The skin, hair and eye colour of humans is determined by the light-absorbing pigment known as melanin.

“By understanding what regulates melanin, we can help protect lighter-skinned people from melanoma, or skin cancer,” Vivek Bajpai, the lead research author, said.

“By targeting these new melanin genes, we could also develop melanin-modifying drugs for vitiligo and other pigmentation diseases,” he added.

The researchers found 169 functionally diverse genes that impacted melanin production. Of those, 135 were not previously associated with pigmentation.

The article recently published in the ‘Science’ journal features research by Bajpai, an assistant professor in the School of Sustainable Chemical, Biological and Materials Engineering at the University of Oklahoma, and collaborators from Stanford University.

Melanin is produced within special structures called melanosomes, which are found inside melanin-producing pigment cells called melanocytes.
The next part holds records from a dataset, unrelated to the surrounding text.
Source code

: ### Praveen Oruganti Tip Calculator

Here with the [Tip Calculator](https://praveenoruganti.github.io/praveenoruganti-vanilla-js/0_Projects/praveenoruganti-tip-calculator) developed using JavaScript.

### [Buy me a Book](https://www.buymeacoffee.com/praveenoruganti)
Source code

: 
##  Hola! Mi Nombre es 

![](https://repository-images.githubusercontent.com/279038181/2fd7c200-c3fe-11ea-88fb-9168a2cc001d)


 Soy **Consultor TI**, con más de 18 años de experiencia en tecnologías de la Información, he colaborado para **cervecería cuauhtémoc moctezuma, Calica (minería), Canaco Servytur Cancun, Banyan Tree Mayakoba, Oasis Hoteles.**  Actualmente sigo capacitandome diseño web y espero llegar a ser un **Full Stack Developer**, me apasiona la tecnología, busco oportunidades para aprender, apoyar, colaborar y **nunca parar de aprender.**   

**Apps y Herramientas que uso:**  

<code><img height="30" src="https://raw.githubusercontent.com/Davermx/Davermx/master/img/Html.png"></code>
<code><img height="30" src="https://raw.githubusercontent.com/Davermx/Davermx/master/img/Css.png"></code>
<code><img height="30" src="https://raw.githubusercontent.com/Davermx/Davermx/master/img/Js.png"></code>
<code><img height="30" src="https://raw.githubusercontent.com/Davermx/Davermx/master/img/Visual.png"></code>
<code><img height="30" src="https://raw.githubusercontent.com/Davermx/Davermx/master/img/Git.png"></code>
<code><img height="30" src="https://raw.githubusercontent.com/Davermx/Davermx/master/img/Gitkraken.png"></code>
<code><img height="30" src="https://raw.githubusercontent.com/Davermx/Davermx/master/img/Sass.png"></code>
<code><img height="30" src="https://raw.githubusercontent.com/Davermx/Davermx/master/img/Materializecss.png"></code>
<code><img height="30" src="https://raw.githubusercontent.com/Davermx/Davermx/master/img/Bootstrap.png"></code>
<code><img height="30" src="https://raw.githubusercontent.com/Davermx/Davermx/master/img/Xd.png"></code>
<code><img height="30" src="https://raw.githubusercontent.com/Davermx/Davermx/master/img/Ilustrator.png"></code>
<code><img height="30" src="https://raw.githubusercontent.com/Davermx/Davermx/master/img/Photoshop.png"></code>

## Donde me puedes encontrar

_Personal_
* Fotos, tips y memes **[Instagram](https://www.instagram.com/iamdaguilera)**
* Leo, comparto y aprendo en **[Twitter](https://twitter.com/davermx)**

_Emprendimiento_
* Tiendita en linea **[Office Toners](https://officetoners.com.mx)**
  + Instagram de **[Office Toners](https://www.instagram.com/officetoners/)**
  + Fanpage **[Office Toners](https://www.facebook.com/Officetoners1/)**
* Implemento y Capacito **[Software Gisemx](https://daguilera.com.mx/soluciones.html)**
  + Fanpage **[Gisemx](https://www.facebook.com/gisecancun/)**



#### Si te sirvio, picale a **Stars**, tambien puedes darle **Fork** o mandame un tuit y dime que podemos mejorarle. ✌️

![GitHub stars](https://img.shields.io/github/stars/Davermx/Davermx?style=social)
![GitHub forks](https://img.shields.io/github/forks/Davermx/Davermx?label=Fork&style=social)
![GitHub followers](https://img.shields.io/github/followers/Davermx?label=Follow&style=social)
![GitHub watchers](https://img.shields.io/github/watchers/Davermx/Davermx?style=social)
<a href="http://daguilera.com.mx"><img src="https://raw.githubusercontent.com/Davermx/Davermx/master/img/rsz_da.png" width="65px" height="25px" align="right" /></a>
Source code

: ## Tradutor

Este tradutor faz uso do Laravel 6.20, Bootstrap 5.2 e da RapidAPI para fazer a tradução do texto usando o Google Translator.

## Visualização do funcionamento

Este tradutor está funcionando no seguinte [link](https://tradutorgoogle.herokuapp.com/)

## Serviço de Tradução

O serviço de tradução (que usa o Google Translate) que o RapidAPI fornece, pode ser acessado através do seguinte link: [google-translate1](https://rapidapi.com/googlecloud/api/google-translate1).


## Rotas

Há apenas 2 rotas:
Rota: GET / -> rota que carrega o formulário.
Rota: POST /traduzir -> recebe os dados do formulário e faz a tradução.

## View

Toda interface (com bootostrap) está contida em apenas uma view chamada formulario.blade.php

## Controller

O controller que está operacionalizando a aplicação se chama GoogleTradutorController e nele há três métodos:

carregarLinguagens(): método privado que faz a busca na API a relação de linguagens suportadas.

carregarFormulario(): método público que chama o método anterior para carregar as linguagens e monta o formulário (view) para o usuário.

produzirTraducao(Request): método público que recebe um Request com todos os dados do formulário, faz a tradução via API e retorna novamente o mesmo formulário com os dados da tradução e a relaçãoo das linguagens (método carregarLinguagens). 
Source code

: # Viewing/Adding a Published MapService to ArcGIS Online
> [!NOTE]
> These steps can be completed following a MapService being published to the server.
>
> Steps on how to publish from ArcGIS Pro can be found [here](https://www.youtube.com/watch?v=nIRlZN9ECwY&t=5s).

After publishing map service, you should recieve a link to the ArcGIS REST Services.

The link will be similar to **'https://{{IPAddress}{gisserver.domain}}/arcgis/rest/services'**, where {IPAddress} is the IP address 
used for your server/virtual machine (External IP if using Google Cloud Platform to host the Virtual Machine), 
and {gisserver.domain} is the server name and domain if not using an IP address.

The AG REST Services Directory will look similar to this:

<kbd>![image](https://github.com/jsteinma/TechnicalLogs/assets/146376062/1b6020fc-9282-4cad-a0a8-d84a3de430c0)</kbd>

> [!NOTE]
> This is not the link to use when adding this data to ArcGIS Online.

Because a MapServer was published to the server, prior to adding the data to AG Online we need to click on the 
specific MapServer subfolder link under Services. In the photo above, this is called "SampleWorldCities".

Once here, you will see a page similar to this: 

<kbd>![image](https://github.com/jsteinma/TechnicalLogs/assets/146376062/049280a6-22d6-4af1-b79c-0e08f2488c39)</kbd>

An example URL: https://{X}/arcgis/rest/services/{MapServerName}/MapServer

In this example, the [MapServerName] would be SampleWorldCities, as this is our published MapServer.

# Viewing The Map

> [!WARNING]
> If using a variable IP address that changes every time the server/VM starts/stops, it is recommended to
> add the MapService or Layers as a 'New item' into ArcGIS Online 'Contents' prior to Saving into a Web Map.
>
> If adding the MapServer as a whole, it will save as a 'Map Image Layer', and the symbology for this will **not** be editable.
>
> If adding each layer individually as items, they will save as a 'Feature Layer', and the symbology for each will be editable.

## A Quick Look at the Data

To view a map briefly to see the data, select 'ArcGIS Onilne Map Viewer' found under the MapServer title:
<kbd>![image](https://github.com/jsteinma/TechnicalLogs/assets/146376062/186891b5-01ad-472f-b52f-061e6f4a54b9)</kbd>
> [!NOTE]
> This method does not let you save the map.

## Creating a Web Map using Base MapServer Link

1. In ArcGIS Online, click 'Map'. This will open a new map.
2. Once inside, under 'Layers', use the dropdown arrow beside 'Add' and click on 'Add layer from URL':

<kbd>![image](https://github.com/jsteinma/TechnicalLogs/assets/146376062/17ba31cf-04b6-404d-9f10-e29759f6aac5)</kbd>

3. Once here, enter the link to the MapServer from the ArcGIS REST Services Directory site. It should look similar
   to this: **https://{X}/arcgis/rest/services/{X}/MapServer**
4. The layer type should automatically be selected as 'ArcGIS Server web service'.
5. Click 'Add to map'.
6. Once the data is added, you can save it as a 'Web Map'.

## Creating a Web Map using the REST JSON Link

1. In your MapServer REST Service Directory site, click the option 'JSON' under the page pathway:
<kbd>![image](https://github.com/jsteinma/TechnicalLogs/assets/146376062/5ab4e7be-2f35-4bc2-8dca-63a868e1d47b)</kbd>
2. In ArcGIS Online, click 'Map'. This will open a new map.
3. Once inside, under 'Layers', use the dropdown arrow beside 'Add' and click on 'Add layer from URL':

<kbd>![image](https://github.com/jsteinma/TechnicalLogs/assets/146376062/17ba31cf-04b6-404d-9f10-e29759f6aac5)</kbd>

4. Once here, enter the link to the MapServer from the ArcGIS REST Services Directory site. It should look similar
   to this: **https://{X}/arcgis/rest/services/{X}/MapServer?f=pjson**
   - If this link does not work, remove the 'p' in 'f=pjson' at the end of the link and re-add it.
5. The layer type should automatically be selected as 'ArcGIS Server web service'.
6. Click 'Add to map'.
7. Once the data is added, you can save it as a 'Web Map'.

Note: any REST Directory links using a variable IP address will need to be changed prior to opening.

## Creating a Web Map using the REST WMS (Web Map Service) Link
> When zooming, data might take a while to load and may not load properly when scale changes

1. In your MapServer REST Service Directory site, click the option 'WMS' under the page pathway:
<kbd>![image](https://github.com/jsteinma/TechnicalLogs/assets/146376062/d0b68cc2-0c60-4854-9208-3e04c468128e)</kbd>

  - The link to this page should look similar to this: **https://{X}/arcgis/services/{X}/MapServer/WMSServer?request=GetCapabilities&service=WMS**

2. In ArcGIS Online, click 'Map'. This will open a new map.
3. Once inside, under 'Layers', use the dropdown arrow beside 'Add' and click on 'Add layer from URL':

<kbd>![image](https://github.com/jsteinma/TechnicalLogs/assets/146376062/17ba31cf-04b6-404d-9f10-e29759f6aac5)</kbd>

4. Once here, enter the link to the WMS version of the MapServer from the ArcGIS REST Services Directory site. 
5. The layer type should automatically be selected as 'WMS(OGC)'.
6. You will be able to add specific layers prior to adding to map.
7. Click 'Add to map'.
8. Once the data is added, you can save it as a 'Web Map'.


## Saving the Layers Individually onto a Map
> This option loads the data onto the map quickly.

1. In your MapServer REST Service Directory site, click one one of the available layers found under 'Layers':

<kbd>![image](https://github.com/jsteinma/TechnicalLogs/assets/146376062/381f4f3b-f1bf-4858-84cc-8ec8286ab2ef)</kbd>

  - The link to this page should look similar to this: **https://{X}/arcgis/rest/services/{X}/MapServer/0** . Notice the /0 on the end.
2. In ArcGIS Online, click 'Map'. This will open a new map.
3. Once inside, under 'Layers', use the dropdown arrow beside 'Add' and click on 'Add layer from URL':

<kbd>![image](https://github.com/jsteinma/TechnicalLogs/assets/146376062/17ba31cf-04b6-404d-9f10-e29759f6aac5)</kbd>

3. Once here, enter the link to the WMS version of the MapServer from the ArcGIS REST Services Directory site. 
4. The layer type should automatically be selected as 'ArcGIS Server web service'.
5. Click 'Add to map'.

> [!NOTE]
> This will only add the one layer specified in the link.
Although all humans have the same number of melanocytes, the amount of melanin they produce differs and gives rise to the variation in human skin colour.

“To understand what actually causes different amounts of melanin to be produced, we used a technology called CRISPR-Cas9 to genetically engineer cells,” Bajpai said.

“Using CRISPR, we systematically removed more than 20,000 genes from hundreds of millions of melanocytes and observed the impact on melanin production.” Bajpai developed a novel method to detect and quantify the melanin-producing activity of melanocytes. By passing light through the melanocytes, he could record if the light was either absorbed or scattered by the melanin inside.

“If there are a lot of melanin-producing melanosomes, the light will scatter much more than in cells with little melanin,” Bajpai said.

“Using a process called side-scatter of flow cytometry, we were able to separate cells with more or less melanin. These separated cells were then analyzed to determine the identity of melanin-modifying genes. We identified both new and previously known genes that play important roles in regulating melanin production in humans.”

Historically, darker pigmentation has been needed to protect against ultraviolet radiation in areas closer to the equator and for people who spend hours in direct sunlight. As humans moved into areas with less direct sunlight or fewer hours of daylight overall, less melanin was needed. Over time, this resulted in melanosomes that produced less melanin, thus absorbing more sunlight.

The technology developed and used by the research team could also be applied to identify genes that regulate melanin production in fungi and bacteria. Melanin production in fungi and bacteria enables them to be more pathogenic to humans or crops. Researchers could develop effective interventions against these microbes and their diseases by discovering and targeting such melanin-producing genes.

Bajpai’s role in the study was completed during his professorship at the University of Oklahoma. However, a portion of this research took place during his postdoctoral research fellowship at Stanford University.